Segment Open

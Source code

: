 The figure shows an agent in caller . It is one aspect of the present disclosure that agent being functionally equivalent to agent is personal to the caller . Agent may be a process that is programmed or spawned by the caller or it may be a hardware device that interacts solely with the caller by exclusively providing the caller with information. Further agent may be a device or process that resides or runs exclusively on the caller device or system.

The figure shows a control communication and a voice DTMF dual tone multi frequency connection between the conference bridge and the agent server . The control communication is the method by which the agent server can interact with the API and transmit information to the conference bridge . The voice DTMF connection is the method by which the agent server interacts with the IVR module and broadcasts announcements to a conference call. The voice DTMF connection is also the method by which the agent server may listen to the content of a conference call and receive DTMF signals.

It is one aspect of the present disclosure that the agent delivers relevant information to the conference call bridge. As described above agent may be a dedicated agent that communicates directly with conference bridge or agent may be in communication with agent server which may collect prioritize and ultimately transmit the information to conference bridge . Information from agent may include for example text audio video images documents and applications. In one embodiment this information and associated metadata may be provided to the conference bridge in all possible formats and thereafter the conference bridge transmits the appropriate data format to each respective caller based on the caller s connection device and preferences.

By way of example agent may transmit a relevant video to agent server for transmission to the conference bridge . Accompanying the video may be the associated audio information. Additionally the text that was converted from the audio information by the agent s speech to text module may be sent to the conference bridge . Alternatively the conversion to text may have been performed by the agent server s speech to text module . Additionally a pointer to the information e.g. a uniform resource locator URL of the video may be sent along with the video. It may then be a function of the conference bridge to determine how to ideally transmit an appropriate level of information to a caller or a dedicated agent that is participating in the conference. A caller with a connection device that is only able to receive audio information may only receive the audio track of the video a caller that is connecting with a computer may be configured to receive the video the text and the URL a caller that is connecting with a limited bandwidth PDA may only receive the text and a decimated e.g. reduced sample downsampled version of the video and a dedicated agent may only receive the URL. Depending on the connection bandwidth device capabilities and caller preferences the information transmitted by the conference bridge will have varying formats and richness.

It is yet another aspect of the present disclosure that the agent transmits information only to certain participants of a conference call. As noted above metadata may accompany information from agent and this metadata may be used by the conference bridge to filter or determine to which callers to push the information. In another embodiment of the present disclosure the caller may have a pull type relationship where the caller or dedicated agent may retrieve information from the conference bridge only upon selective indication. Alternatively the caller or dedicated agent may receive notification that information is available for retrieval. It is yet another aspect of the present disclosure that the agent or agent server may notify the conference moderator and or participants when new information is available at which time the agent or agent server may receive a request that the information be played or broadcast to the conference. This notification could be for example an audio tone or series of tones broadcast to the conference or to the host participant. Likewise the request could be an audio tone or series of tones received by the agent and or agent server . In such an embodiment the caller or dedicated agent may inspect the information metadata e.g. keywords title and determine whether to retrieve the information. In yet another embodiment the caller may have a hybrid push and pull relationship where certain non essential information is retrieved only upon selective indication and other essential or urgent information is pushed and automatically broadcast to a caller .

Segment Closed

[Problem description] Set down exactly the lines above that run from the start of the listing to the line with "device or system.". Leave out every later line.

[Output]
Source code

: The figure shows an agent in caller . It is one aspect of the present disclosure that agent being functionally equivalent to agent is personal to the caller . Agent may be a process that is programmed or spawned by the caller or it may be a hardware device that interacts solely with the caller by exclusively providing the caller with information. Further agent may be a device or process that resides or runs exclusively on the caller device or system.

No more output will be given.